**The problem**. Count how many lines of the material hold "一部抜粋する". Respond with that number alone.
#####
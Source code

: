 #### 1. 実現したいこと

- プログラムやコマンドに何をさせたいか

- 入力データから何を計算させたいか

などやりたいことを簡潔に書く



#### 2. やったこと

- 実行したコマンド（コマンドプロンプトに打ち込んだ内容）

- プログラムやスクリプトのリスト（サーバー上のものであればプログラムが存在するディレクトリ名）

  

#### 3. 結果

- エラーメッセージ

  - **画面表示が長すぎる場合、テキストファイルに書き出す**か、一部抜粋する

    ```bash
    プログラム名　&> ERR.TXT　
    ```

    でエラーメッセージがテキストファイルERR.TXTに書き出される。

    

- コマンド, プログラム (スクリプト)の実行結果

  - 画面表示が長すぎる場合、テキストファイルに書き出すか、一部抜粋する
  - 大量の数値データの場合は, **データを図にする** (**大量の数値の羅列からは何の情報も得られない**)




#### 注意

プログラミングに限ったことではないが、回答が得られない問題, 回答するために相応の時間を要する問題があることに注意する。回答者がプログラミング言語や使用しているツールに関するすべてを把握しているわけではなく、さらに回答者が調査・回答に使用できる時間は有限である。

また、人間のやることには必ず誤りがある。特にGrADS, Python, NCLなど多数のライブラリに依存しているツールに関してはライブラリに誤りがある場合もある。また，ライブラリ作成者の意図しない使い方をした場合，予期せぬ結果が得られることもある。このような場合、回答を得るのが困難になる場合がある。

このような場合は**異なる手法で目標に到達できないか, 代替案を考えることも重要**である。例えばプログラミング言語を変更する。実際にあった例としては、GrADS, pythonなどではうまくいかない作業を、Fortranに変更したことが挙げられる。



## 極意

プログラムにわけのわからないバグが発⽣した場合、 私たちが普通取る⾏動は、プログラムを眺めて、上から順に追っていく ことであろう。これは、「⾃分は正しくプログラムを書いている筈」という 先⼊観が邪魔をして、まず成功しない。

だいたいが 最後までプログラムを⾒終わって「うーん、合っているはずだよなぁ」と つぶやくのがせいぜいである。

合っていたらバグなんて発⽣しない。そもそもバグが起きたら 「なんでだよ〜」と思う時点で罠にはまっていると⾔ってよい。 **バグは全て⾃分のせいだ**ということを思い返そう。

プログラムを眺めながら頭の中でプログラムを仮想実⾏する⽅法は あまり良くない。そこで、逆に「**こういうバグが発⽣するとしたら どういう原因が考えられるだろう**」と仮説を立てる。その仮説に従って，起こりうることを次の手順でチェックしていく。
#####
**Written reply**. 2